## DATA UNDER STUDY
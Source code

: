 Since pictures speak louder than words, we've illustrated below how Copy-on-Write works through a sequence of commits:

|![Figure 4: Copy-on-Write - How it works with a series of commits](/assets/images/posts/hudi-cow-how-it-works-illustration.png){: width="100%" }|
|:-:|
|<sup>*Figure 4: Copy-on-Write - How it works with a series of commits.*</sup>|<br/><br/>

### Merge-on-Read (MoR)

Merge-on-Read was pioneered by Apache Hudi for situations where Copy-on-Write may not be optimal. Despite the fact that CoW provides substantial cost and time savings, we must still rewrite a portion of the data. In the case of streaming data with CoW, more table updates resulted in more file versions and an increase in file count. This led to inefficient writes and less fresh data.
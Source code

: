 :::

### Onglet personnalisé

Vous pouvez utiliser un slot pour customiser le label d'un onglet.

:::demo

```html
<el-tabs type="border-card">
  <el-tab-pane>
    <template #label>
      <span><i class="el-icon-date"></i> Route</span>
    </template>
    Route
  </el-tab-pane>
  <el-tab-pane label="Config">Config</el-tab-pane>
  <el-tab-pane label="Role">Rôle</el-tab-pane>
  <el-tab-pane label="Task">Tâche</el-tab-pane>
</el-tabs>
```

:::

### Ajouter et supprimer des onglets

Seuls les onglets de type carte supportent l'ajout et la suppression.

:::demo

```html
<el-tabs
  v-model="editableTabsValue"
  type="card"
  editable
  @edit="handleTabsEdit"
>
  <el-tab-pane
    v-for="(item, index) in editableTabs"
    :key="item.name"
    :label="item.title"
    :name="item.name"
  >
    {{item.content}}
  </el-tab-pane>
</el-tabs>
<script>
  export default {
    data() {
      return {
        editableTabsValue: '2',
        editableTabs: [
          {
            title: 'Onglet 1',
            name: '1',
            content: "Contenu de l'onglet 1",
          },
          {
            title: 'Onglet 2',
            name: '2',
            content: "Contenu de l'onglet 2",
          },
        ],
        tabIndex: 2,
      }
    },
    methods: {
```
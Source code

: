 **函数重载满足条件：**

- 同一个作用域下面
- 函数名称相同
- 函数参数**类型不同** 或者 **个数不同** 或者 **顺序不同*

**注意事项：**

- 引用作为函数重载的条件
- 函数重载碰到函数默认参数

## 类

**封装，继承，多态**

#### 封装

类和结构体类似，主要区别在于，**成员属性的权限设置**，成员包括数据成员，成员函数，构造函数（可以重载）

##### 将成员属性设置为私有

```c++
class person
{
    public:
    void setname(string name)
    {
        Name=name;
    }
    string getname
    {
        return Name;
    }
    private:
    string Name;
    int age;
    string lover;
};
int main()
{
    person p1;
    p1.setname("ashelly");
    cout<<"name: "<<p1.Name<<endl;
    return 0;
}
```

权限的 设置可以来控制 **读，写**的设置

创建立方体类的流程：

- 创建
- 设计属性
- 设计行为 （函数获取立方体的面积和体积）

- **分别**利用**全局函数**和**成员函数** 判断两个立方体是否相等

## WHAT YOU WILL DO
In the records above, find each line that mentions the string "with", then copy it.

## EXERCISE SOLUTION
|![Figure 4: Copy-on-Write - How it works with a series of commits](/assets/images/posts/hudi-cow-how-it-works-illustration.png){: width="100%" }|
|<sup>*Figure 4: Copy-on-Write - How it works with a series of commits.*</sup>|<br/><br/>
Merge-on-Read was pioneered by Apache Hudi for situations where Copy-on-Write may not be optimal. Despite the fact that CoW provides substantial cost and time savings, we must still rewrite a portion of the data. In the case of streaming data with CoW, more table updates resulted in more file versions and an increase in file count. This led to inefficient writes and less fresh data.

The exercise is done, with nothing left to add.